* _Source material_:

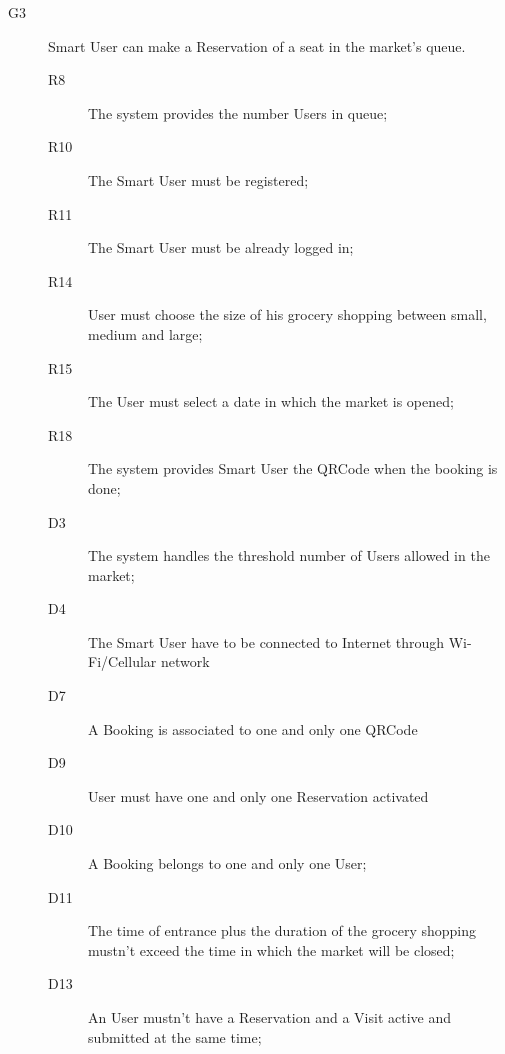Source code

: \begin{description}
    \item[G3]Smart User can make a Reservation of a seat in the market's queue.
    \begin{description}
    \item[R8] The system provides the number Users in queue; %
    \item[R10] The Smart User must be registered;
    \item[R11] The Smart User must be already logged in;
    \item[R14] User must choose the size of his grocery shopping between small, medium and large;    
    \item[R15] The User must select a date in which the market is opened;
    \item[R18] The system provides Smart User the QRCode when the booking is done; 
    \item[D3] The system handles the threshold number of Users allowed in the market;
    \item[D4] The Smart User have to be connected to Internet through Wi-Fi/Cellular network
    \item[D7] A Booking is associated to one and only one QRCode
    \item[D9] User must have one and only one Reservation activated
    \item[D10] A Booking belongs to one and only one User;
    \item[D11] The time of entrance plus the duration of the grocery shopping mustn’t exceed the time in which the market will be closed; 
    \item[D13] An User mustn’t have a Reservation and a Visit active and submitted at the same time; 
    \end{description}
    

\end{description}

* _Problem statement_: Give again, word for word, every line from the top of the data through the line with "booking is done;", both ends included, and exclude the pictures.

* _Exercise solution_:
Source code

: \begin{description}
    \item[G3]Smart User can make a Reservation of a seat in the market's queue.
    \begin{description}
    \item[R8] The system provides the number Users in queue; %
    \item[R10] The Smart User must be registered;
    \item[R11] The Smart User must be already logged in;
    \item[R14] User must choose the size of his grocery shopping between small, medium and large;    
    \item[R15] The User must select a date in which the market is opened;
    \item[R18] The system provides Smart User the QRCode when the booking is done; 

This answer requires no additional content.